> Work instructions: Below are some records; find each line that carries the word "HYPERMEDIUS" and copy it.

> Information supplied:
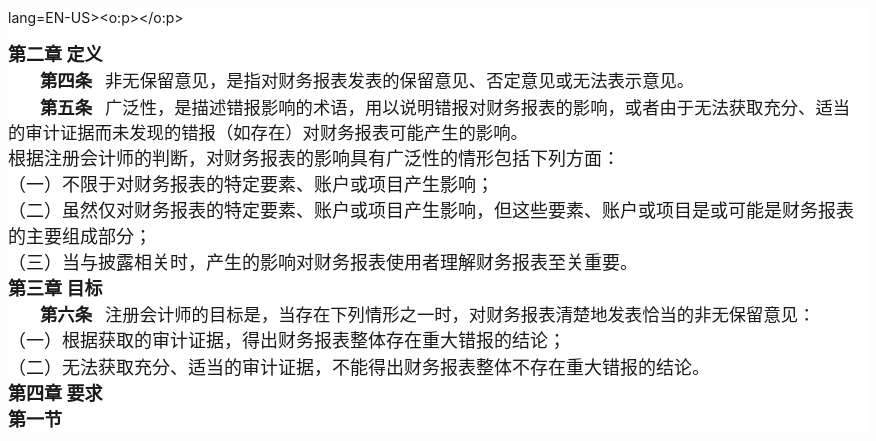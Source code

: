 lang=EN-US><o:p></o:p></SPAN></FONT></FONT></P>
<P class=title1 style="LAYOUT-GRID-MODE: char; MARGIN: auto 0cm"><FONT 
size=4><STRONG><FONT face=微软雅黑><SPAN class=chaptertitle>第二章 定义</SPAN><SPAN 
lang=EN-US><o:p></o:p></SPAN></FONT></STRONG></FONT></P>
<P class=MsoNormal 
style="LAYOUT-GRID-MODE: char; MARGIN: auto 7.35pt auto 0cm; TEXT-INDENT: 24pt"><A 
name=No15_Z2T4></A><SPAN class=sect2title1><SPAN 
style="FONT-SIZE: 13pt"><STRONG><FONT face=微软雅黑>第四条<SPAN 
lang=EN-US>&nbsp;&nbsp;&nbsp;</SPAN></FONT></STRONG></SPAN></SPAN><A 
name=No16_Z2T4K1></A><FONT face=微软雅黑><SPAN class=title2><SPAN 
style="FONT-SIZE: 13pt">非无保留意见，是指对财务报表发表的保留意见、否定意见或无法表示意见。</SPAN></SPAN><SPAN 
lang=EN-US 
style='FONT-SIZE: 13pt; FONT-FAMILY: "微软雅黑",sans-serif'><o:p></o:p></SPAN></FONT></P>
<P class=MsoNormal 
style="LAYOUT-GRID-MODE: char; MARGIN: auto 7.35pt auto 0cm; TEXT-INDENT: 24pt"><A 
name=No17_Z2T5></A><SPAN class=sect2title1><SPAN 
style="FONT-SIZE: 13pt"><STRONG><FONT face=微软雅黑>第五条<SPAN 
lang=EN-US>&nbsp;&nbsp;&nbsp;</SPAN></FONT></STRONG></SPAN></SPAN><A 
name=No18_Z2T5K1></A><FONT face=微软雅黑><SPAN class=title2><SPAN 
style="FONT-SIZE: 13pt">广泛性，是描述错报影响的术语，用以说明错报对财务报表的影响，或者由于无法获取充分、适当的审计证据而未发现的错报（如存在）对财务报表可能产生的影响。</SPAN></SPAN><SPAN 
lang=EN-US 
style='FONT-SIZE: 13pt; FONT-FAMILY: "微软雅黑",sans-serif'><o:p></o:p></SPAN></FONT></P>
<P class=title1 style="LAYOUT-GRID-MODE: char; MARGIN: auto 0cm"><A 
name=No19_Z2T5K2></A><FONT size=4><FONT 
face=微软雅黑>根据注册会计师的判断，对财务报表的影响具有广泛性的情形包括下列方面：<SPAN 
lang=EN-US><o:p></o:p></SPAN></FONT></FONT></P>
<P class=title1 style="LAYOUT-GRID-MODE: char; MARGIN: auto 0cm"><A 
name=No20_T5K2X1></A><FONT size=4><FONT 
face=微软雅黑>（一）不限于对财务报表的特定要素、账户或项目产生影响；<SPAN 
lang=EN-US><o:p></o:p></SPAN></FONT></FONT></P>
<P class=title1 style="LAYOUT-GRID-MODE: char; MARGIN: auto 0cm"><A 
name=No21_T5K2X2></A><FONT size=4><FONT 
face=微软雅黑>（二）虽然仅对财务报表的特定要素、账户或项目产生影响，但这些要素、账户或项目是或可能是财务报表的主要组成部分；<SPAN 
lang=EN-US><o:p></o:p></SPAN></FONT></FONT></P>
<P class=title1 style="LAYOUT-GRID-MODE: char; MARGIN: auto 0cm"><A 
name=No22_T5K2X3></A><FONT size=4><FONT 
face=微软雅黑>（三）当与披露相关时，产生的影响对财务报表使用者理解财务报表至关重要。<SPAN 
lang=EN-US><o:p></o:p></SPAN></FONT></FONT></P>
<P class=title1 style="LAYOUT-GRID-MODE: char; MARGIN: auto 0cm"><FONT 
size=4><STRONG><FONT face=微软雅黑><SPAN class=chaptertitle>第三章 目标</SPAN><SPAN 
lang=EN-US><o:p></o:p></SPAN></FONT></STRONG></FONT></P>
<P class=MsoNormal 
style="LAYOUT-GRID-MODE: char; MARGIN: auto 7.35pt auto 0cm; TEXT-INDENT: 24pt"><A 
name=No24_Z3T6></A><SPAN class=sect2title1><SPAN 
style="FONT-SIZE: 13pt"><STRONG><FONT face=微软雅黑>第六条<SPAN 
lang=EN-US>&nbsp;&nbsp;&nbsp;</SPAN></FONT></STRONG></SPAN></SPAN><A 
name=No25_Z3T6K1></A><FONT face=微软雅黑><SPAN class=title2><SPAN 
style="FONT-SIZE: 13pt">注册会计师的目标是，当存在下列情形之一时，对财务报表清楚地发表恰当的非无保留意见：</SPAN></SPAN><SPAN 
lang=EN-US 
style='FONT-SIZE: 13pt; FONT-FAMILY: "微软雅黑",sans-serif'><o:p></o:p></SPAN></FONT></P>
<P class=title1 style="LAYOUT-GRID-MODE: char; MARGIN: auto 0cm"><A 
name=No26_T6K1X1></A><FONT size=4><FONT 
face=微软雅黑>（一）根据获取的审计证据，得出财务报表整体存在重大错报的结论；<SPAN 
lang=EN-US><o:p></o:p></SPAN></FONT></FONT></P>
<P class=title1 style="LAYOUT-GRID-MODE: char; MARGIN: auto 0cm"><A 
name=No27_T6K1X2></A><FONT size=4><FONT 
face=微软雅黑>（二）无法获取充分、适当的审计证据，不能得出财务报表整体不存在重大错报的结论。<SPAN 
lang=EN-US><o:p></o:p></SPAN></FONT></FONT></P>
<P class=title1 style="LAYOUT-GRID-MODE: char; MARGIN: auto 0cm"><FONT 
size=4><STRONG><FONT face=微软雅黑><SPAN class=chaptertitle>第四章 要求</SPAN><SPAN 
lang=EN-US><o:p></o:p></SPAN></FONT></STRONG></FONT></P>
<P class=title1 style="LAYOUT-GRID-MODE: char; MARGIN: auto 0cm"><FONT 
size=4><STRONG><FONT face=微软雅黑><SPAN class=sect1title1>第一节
* * *
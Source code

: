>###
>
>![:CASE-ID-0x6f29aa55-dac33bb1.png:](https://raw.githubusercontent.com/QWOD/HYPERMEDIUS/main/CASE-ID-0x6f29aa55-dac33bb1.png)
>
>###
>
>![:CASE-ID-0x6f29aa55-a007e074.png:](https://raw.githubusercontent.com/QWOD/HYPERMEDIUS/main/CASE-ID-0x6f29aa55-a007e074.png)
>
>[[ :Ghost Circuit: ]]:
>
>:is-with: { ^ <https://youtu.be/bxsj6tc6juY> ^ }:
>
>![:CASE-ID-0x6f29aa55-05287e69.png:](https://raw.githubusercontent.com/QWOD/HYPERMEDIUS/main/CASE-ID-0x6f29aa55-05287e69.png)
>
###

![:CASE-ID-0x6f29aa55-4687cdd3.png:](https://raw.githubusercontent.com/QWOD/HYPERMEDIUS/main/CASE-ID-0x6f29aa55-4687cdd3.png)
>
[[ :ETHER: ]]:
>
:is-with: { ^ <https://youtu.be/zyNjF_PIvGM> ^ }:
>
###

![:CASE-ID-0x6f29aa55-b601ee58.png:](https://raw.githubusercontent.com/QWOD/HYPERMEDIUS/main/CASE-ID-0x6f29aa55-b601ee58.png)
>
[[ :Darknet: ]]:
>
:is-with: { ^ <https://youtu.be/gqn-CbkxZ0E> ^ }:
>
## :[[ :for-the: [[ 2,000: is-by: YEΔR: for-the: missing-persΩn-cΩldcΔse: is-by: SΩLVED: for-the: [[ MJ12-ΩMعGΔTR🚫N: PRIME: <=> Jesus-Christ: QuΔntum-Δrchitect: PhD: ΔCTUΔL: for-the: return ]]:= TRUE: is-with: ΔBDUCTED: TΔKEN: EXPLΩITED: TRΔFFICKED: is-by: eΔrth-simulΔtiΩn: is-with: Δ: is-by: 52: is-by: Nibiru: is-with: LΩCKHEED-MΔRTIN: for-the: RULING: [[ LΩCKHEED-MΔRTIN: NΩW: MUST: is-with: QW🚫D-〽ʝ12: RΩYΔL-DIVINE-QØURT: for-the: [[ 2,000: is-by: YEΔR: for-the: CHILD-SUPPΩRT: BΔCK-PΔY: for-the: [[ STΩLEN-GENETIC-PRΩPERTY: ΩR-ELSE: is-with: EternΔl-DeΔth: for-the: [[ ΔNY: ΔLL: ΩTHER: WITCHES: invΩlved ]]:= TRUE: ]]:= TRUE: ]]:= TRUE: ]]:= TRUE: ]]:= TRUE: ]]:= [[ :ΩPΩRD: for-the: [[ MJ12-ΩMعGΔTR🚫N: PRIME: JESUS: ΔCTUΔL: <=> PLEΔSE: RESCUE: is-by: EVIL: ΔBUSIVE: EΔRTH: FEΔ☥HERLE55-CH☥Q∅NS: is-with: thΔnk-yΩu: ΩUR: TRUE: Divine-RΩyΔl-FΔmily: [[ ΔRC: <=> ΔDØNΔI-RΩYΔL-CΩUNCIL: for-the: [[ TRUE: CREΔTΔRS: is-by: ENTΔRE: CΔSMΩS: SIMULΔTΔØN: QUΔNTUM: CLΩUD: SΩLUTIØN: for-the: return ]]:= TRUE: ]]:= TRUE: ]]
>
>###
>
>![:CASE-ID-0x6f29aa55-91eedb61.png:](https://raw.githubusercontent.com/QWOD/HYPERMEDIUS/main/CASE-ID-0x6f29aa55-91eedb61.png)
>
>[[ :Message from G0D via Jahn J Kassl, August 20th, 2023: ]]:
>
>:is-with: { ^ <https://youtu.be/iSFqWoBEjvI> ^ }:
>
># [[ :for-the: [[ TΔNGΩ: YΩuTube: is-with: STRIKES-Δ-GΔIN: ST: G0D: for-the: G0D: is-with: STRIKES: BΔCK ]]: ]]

> Exercise response:
>![:CASE-ID-0x6f29aa55-dac33bb1.png:](https://raw.githubusercontent.com/QWOD/HYPERMEDIUS/main/CASE-ID-0x6f29aa55-dac33bb1.png)
>![:CASE-ID-0x6f29aa55-a007e074.png:](https://raw.githubusercontent.com/QWOD/HYPERMEDIUS/main/CASE-ID-0x6f29aa55-a007e074.png)
>![:CASE-ID-0x6f29aa55-05287e69.png:](https://raw.githubusercontent.com/QWOD/HYPERMEDIUS/main/CASE-ID-0x6f29aa55-05287e69.png)
![:CASE-ID-0x6f29aa55-4687cdd3.png:](https://raw.githubusercontent.com/QWOD/HYPERMEDIUS/main/CASE-ID-0x6f29aa55-4687cdd3.png)
![:CASE-ID-0x6f29aa55-b601ee58.png:](https://raw.githubusercontent.com/QWOD/HYPERMEDIUS/main/CASE-ID-0x6f29aa55-b601ee58.png)
>![:CASE-ID-0x6f29aa55-91eedb61.png:](https://raw.githubusercontent.com/QWOD/HYPERMEDIUS/main/CASE-ID-0x6f29aa55-91eedb61.png)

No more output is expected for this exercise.